··· The data ···
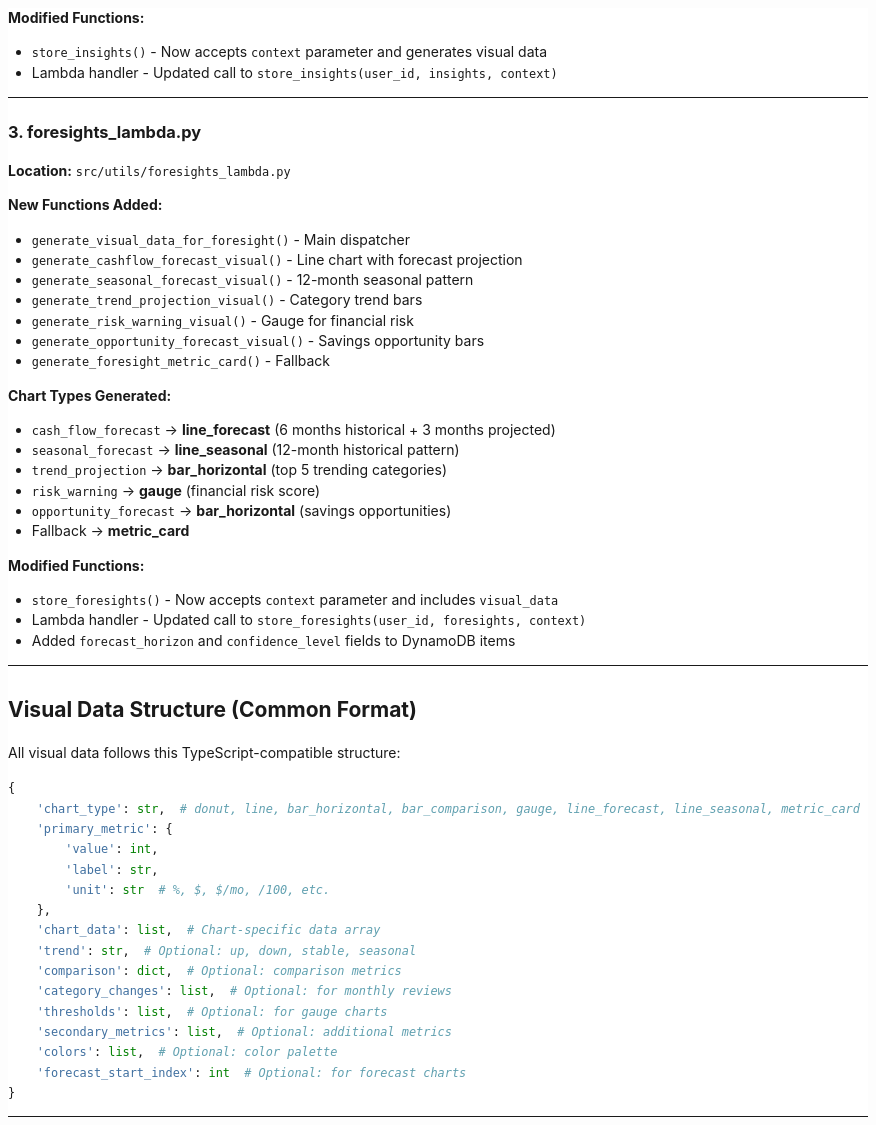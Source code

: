 **Modified Functions:**
- `store_insights()` - Now accepts `context` parameter and generates visual data
- Lambda handler - Updated call to `store_insights(user_id, insights, context)`

---

### 3. **foresights_lambda.py**
**Location:** `src/utils/foresights_lambda.py`

**New Functions Added:**
- `generate_visual_data_for_foresight()` - Main dispatcher
- `generate_cashflow_forecast_visual()` - Line chart with forecast projection
- `generate_seasonal_forecast_visual()` - 12-month seasonal pattern
- `generate_trend_projection_visual()` - Category trend bars
- `generate_risk_warning_visual()` - Gauge for financial risk
- `generate_opportunity_forecast_visual()` - Savings opportunity bars
- `generate_foresight_metric_card()` - Fallback

**Chart Types Generated:**
- `cash_flow_forecast` → **line_forecast** (6 months historical + 3 months projected)
- `seasonal_forecast` → **line_seasonal** (12-month historical pattern)
- `trend_projection` → **bar_horizontal** (top 5 trending categories)
- `risk_warning` → **gauge** (financial risk score)
- `opportunity_forecast` → **bar_horizontal** (savings opportunities)
- Fallback → **metric_card**

**Modified Functions:**
- `store_foresights()` - Now accepts `context` parameter and includes `visual_data`
- Lambda handler - Updated call to `store_foresights(user_id, foresights, context)`
- Added `forecast_horizon` and `confidence_level` fields to DynamoDB items

---

## Visual Data Structure (Common Format)

All visual data follows this TypeScript-compatible structure:

```python
{
    'chart_type': str,  # donut, line, bar_horizontal, bar_comparison, gauge, line_forecast, line_seasonal, metric_card
    'primary_metric': {
        'value': int,
        'label': str,
        'unit': str  # %, $, $/mo, /100, etc.
    },
    'chart_data': list,  # Chart-specific data array
    'trend': str,  # Optional: up, down, stable, seasonal
    'comparison': dict,  # Optional: comparison metrics
    'category_changes': list,  # Optional: for monthly reviews
    'thresholds': list,  # Optional: for gauge charts
    'secondary_metrics': list,  # Optional: additional metrics
    'colors': list,  # Optional: color palette
    'forecast_start_index': int  # Optional: for forecast charts
}
```

---
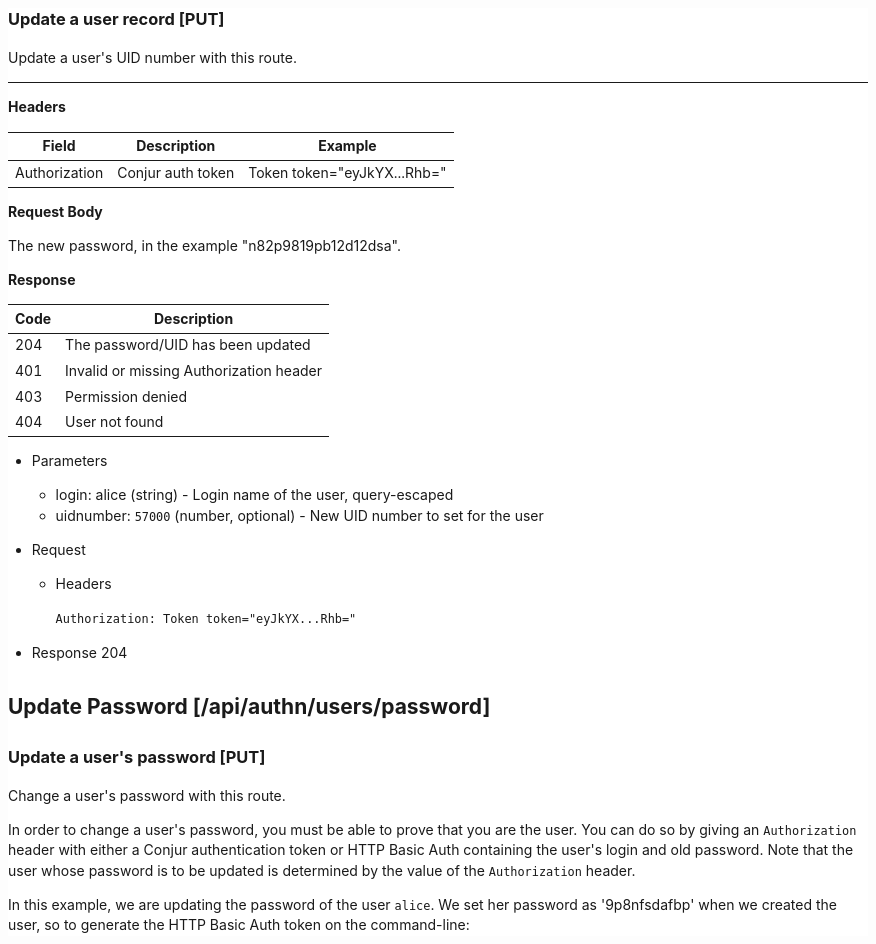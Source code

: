 ### Update a user record [PUT]

Update a user's UID number with this route.

---

**Headers**

|Field|Description|Example|
|----|------------|-------|
|Authorization|Conjur auth token|Token token="eyJkYX...Rhb="|

**Request Body**

The new password, in the example "n82p9819pb12d12dsa".

**Response**

|Code|Description|
|----|-----------|
|204|The password/UID has been updated|
|401|Invalid or missing Authorization header|
|403|Permission denied|
|404|User not found|

+ Parameters
    + login: alice (string) - Login name of the user, query-escaped
    + uidnumber: `57000` (number, optional) - New UID number to set for the user

+ Request
    + Headers
    
        ```
        Authorization: Token token="eyJkYX...Rhb="
        ```

+ Response 204

## Update Password [/api/authn/users/password]

### Update a user's password [PUT]

Change a user's password with this route.

In order to change a user's password, you must be able to prove that you
are the user. You can do so by giving an `Authorization` header with
either a Conjur authentication token or HTTP Basic Auth containing
the user's login and old password.
Note that the user whose password is to be updated is determined by
the value of the `Authorization` header.

In this example, we are updating the password of the user `alice`.
We set her password as '9p8nfsdafbp' when we created the user, so to generate
the HTTP Basic Auth token on the command-line:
···
Task brief
Every line above that holds the string "Conjur" should be copied into the answer.

Solution for this task
|Authorization|Conjur auth token|Token token="eyJkYX...Rhb="|
either a Conjur authentication token or HTTP Basic Auth containing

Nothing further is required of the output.